What the task asks -
Your answer should be the lines below from the one holding "### Remote Work Impact" through the one holding "Austin became the", copied exactly and with nothing else.

Recorded data -
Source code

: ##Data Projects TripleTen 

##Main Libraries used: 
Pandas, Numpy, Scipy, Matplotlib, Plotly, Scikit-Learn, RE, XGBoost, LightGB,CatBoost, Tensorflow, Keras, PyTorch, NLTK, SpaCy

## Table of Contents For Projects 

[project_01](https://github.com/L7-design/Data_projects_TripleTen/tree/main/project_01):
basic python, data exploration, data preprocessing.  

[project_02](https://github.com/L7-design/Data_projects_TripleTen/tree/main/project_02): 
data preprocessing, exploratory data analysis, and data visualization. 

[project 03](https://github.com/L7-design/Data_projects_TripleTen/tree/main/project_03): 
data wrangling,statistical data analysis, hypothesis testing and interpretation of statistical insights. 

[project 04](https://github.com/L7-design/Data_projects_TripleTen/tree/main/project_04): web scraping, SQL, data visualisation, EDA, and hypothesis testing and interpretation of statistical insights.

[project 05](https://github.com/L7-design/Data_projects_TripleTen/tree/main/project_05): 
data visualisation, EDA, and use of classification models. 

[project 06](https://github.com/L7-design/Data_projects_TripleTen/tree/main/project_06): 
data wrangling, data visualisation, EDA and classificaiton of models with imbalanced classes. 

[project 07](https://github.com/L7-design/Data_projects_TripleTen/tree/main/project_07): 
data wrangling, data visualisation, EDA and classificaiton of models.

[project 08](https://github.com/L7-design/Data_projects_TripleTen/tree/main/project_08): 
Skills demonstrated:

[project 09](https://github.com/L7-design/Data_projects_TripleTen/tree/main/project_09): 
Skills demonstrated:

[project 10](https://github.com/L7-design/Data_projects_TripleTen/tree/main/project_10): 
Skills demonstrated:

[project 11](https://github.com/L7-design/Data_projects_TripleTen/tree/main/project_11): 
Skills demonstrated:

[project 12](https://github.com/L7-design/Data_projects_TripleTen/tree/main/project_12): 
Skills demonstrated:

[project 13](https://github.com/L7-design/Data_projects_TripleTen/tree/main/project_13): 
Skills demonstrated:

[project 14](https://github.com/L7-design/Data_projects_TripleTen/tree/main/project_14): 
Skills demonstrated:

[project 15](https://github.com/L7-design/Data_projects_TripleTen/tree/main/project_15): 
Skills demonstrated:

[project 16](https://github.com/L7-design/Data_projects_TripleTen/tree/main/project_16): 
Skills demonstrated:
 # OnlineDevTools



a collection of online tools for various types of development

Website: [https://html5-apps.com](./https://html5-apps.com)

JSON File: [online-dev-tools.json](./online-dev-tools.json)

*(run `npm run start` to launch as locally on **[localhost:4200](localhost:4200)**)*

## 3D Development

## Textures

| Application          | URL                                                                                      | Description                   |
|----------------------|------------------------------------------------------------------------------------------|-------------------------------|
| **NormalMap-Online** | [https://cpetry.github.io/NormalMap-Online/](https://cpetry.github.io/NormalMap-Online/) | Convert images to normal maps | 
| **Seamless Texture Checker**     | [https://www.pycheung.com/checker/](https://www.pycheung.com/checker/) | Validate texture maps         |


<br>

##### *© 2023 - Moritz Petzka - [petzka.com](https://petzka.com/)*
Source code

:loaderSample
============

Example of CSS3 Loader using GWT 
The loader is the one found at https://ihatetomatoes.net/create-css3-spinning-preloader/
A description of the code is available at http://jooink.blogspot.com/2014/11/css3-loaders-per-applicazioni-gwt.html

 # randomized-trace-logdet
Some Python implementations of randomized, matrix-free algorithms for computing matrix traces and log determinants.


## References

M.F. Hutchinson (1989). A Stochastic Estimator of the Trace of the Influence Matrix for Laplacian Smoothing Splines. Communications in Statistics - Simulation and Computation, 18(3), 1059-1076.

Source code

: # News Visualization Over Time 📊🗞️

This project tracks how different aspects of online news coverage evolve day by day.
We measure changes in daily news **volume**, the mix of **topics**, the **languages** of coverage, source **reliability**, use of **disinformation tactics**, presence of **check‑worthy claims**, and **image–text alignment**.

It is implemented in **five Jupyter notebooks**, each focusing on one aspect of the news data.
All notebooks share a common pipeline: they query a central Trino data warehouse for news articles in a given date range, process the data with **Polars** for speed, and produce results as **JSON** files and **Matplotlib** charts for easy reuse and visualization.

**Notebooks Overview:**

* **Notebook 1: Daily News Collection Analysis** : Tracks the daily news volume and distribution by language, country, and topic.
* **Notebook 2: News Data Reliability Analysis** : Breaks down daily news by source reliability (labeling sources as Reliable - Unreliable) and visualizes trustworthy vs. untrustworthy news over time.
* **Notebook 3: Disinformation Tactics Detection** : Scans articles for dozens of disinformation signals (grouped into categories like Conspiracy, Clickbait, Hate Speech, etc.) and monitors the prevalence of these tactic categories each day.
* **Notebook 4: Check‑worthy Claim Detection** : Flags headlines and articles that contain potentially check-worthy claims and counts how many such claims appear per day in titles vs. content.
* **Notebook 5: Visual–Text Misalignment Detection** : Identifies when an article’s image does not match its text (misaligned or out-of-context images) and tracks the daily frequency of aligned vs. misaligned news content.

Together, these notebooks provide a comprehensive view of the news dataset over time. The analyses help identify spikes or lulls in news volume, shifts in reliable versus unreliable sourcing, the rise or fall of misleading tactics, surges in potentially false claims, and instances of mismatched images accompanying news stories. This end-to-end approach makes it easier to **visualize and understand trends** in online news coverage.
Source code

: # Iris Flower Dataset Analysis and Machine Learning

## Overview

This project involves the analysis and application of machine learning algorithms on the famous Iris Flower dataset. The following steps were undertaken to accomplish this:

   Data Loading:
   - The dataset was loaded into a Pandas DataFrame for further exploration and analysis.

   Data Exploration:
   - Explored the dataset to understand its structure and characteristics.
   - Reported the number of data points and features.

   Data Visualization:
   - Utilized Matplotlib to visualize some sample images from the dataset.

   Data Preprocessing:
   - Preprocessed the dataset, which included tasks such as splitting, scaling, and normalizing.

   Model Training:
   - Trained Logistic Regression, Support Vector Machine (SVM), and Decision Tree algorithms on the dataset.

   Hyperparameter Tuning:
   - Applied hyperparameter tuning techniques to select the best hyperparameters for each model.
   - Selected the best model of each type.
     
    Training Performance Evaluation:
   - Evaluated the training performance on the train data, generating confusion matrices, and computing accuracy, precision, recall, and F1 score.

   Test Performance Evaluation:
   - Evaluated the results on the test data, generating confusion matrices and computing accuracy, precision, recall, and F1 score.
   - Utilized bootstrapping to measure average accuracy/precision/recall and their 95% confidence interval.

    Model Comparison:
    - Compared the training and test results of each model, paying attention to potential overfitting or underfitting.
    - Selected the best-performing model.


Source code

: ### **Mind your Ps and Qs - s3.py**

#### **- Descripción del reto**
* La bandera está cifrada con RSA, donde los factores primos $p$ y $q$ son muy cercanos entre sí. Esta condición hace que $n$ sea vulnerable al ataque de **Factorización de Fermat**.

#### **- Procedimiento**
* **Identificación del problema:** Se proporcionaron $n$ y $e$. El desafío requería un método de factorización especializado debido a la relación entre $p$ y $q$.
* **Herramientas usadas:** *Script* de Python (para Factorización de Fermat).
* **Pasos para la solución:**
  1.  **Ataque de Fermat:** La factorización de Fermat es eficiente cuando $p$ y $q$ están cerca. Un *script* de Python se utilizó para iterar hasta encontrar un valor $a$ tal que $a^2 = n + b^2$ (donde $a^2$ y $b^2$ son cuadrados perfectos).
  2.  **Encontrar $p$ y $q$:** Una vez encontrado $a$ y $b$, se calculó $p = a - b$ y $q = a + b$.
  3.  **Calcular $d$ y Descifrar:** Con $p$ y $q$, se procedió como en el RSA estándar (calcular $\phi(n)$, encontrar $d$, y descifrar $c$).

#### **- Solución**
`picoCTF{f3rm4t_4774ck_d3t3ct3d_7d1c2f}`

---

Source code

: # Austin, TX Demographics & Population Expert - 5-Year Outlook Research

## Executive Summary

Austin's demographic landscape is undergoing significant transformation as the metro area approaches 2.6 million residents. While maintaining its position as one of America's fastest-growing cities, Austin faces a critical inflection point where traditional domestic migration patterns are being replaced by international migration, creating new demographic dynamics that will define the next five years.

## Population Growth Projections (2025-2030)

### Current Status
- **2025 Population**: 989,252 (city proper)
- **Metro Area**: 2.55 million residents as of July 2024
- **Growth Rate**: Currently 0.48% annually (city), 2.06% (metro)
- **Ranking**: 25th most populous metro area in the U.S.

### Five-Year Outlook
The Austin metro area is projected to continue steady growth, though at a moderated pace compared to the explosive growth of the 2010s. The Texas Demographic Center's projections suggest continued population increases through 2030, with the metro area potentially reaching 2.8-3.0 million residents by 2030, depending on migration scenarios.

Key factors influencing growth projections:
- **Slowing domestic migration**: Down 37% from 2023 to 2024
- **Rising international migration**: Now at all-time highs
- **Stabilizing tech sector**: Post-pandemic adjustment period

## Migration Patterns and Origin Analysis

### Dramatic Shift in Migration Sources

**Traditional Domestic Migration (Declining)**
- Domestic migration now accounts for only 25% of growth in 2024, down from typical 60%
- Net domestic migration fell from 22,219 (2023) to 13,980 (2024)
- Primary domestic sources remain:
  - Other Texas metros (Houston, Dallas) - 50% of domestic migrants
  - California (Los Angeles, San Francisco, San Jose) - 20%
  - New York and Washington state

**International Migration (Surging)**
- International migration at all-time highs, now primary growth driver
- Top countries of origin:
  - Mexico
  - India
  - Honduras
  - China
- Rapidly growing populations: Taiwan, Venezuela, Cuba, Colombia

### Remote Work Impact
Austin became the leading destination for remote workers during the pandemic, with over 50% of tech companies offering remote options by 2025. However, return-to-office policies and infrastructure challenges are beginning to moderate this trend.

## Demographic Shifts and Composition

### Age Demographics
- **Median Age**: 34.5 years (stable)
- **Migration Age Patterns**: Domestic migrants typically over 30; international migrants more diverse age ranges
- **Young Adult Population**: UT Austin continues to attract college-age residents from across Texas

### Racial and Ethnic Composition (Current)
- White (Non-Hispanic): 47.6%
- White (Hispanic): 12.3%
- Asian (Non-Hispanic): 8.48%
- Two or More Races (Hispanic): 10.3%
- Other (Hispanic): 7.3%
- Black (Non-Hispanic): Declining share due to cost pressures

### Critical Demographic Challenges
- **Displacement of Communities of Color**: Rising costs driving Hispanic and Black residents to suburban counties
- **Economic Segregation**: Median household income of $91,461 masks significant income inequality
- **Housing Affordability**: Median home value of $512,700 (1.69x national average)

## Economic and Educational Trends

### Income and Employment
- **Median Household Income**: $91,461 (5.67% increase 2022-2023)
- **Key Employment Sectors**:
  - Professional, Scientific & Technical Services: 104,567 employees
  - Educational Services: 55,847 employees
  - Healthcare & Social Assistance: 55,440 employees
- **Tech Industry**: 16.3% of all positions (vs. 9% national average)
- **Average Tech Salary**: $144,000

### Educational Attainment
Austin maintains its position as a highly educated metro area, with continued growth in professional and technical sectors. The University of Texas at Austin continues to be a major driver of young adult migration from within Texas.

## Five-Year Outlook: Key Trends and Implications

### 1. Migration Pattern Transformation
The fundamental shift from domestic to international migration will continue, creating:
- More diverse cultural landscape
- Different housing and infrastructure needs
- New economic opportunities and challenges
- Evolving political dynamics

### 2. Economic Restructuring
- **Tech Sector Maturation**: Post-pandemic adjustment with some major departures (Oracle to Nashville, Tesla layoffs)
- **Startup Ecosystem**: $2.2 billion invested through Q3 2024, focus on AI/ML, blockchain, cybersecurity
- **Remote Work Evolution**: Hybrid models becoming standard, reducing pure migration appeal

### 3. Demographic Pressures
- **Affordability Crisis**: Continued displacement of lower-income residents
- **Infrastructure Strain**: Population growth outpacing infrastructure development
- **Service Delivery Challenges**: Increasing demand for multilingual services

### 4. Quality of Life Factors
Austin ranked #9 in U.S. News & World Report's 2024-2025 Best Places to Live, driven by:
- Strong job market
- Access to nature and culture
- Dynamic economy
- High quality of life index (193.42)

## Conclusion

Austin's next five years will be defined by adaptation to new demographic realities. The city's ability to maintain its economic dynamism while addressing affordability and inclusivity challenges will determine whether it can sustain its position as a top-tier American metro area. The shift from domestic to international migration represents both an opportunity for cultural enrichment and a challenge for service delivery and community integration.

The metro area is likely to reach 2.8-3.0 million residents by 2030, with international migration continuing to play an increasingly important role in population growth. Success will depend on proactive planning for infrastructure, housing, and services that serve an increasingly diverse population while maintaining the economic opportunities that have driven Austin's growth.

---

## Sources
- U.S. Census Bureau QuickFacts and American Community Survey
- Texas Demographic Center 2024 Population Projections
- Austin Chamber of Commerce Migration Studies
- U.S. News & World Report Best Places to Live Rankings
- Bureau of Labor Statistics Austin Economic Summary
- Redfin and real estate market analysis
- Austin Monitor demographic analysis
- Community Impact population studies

Solution for this exercise -
### Remote Work Impact
Austin became the leading destination for remote workers during the pandemic, with over 50% of tech companies offering remote options by 2025. However, return-to-office policies and infrastructure challenges are beginning to moderate this trend.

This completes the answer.